§ **DATA RECORDS**:
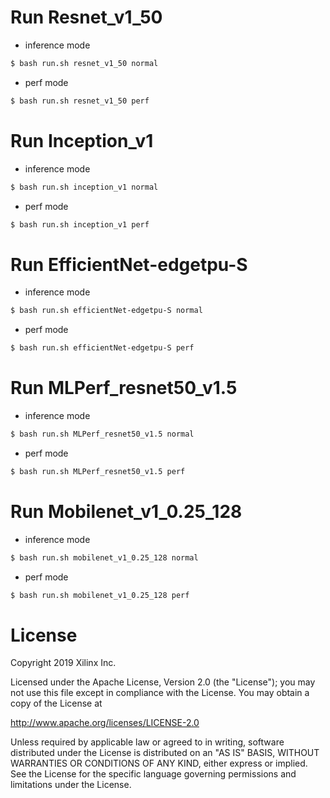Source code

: # Run Resnet_v1_50

- inference mode

```bash
$ bash run.sh resnet_v1_50 normal
```

- perf mode

```bash
$ bash run.sh resnet_v1_50 perf
```


# Run Inception_v1

- inference mode

```bash
$ bash run.sh inception_v1 normal
```

- perf mode

```bash
$ bash run.sh inception_v1 perf
```


# Run EfficientNet-edgetpu-S

- inference mode

```bash
$ bash run.sh efficientNet-edgetpu-S normal
```

- perf mode

```bash
$ bash run.sh efficientNet-edgetpu-S perf
```




# Run MLPerf_resnet50_v1.5

- inference mode

```bash
$ bash run.sh MLPerf_resnet50_v1.5 normal
```

- perf mode

```bash
$ bash run.sh MLPerf_resnet50_v1.5 perf
```




# Run Mobilenet_v1_0.25_128

- inference mode

```bash
$ bash run.sh mobilenet_v1_0.25_128 normal
```

- perf mode

```bash
$ bash run.sh mobilenet_v1_0.25_128 perf
```

# License

Copyright 2019 Xilinx Inc.

Licensed under the Apache License, Version 2.0 (the "License"); you may not use this file except in compliance with the License. You may obtain a copy of the License at

http://www.apache.org/licenses/LICENSE-2.0

Unless required by applicable law or agreed to in writing, software distributed under the License is distributed on an "AS IS" BASIS, WITHOUT WARRANTIES OR CONDITIONS OF ANY KIND, either express or implied. See the License for the specific language governing permissions and limitations under the License.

§ **EXERCISE PROMPT**:
Could you work out how many lines above contain the string "under"? Only the number should be given.

§ **ANSWER SPACE**:
2